Postuar nga NS-6 datė 26 Janar 2006 - 11:18:

why CO is toxic for the human being?

Cod. A26012006

To explain this aspect, we need to explain how the body uses oxygen from the air. Oxygen is transported around the body via the red blood cells. Specifically, oxygen binds to a substance within the red blood cells called haemoglobin, which is also responsible for their red colour.
Haemoglobin takes up oxygen as blood passes through the lungs, and at the same time carbon dioxide, produced by the body's metabolism, is released from the blood into the exhaled breath. The combination of oxygen with haemoglobin is called oxyhaemoglobin and this 'oxygenated' blood is carried away from the lungs through the bloodstream to all the tissues of the body.

Carbon monoxide can also bind to haemoglobin but does so about 240 times more tightly than oxygen, forming a compound called carboxyhaemoglobin.

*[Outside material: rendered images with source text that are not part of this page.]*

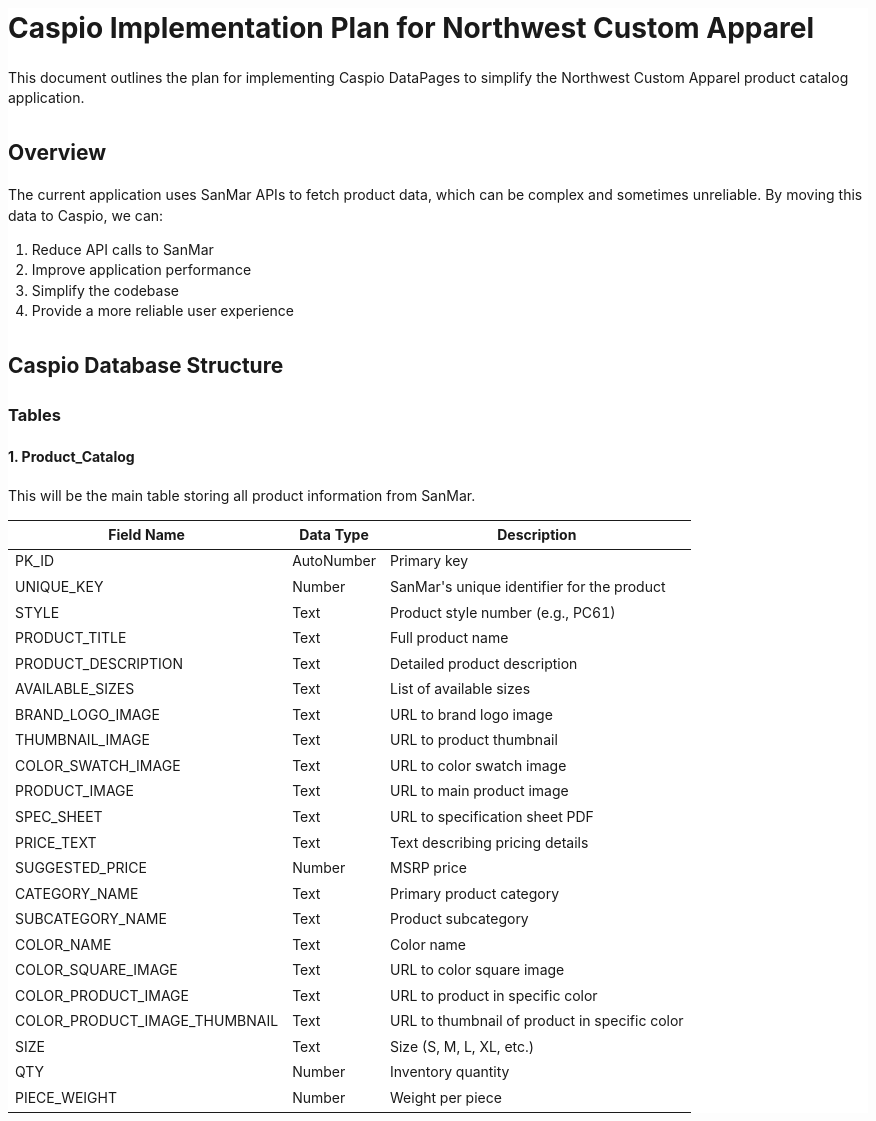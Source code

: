 # Caspio Implementation Plan for Northwest Custom Apparel

This document outlines the plan for implementing Caspio DataPages to simplify the Northwest Custom Apparel product catalog application.

## Overview

The current application uses SanMar APIs to fetch product data, which can be complex and sometimes unreliable. By moving this data to Caspio, we can:

1. Reduce API calls to SanMar
2. Improve application performance
3. Simplify the codebase
4. Provide a more reliable user experience

## Caspio Database Structure

### Tables

#### 1. Product_Catalog

This will be the main table storing all product information from SanMar.

| Field Name | Data Type | Description |
|------------|-----------|-------------|
| PK_ID | AutoNumber | Primary key |
| UNIQUE_KEY | Number | SanMar's unique identifier for the product |
| STYLE | Text | Product style number (e.g., PC61) |
| PRODUCT_TITLE | Text | Full product name |
| PRODUCT_DESCRIPTION | Text | Detailed product description |
| AVAILABLE_SIZES | Text | List of available sizes |
| BRAND_LOGO_IMAGE | Text | URL to brand logo image |
| THUMBNAIL_IMAGE | Text | URL to product thumbnail |
| COLOR_SWATCH_IMAGE | Text | URL to color swatch image |
| PRODUCT_IMAGE | Text | URL to main product image |
| SPEC_SHEET | Text | URL to specification sheet PDF |
| PRICE_TEXT | Text | Text describing pricing details |
| SUGGESTED_PRICE | Number | MSRP price |
| CATEGORY_NAME | Text | Primary product category |
| SUBCATEGORY_NAME | Text | Product subcategory |
| COLOR_NAME | Text | Color name |
| COLOR_SQUARE_IMAGE | Text | URL to color square image |
| COLOR_PRODUCT_IMAGE | Text | URL to product in specific color |
| COLOR_PRODUCT_IMAGE_THUMBNAIL | Text | URL to thumbnail of product in specific color |
| SIZE | Text | Size (S, M, L, XL, etc.) |
| QTY | Number | Inventory quantity |
| PIECE_WEIGHT | Number | Weight per piece |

This means that if both carbon monoxide and oxygen are inhaled, carbon monoxide will preferentially bind to haemoglobin. This reduces the amount of haemoglobin available to bind to oxygen, so the body and tissues become starved of oxygen.

Carboxyhaemoglobin also has direct effects on the blood vessels of the body - causing them to become 'leaky'. This is seen especially in the brain, causing the brain to swell, leading to unconsciousness and neurological damage.